- _MATERIAL TO PROCESS_:
#####

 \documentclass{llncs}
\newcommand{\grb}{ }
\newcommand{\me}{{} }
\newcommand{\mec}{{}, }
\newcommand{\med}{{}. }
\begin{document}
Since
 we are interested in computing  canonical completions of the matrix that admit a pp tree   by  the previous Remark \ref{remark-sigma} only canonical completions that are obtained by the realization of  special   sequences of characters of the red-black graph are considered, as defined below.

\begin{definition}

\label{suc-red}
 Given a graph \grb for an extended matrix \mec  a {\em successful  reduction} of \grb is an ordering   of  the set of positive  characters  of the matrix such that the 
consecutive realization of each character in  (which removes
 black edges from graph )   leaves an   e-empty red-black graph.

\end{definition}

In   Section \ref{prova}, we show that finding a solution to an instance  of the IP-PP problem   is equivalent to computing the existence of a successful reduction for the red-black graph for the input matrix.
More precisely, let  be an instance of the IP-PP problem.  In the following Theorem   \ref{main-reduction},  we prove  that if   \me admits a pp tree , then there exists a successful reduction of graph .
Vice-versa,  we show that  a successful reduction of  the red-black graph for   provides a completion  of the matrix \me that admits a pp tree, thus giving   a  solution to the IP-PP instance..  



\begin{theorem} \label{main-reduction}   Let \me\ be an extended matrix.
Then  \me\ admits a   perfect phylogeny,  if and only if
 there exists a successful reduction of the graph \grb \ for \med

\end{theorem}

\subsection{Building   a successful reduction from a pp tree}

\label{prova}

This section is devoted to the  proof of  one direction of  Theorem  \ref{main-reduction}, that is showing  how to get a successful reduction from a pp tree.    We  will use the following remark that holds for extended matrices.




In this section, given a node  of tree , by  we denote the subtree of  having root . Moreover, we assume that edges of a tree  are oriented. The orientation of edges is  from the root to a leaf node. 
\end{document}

#####

- _ASSIGNED TASK_: Going line by line, set down the data above exactly as given.

- _COMPLETED TASK_:
 \documentclass{llncs}
\newcommand{\grb}{ }
\newcommand{\me}{{} }
\newcommand{\mec}{{}, }
\newcommand{\med}{{}. }
\begin{document}
Since
 we are interested in computing  canonical completions of the matrix that admit a pp tree   by  the previous Remark \ref{remark-sigma} only canonical completions that are obtained by the realization of  special   sequences of characters of the red-black graph are considered, as defined below.

\begin{definition}

\label{suc-red}
 Given a graph \grb for an extended matrix \mec  a {\em successful  reduction} of \grb is an ordering   of  the set of positive  characters  of the matrix such that the 
consecutive realization of each character in  (which removes
 black edges from graph )   leaves an   e-empty red-black graph.

\end{definition}

In   Section \ref{prova}, we show that finding a solution to an instance  of the IP-PP problem   is equivalent to computing the existence of a successful reduction for the red-black graph for the input matrix.
More precisely, let  be an instance of the IP-PP problem.  In the following Theorem   \ref{main-reduction},  we prove  that if   \me admits a pp tree , then there exists a successful reduction of graph .
Vice-versa,  we show that  a successful reduction of  the red-black graph for   provides a completion  of the matrix \me that admits a pp tree, thus giving   a  solution to the IP-PP instance..  



\begin{theorem} \label{main-reduction}   Let \me\ be an extended matrix.
Then  \me\ admits a   perfect phylogeny,  if and only if
 there exists a successful reduction of the graph \grb \ for \med

\end{theorem}

\subsection{Building   a successful reduction from a pp tree}

\label{prova}

This section is devoted to the  proof of  one direction of  Theorem  \ref{main-reduction}, that is showing  how to get a successful reduction from a pp tree.    We  will use the following remark that holds for extended matrices.




In this section, given a node  of tree , by  we denote the subtree of  having root . Moreover, we assume that edges of a tree  are oriented. The orientation of edges is  from the root to a leaf node. 
\end{document}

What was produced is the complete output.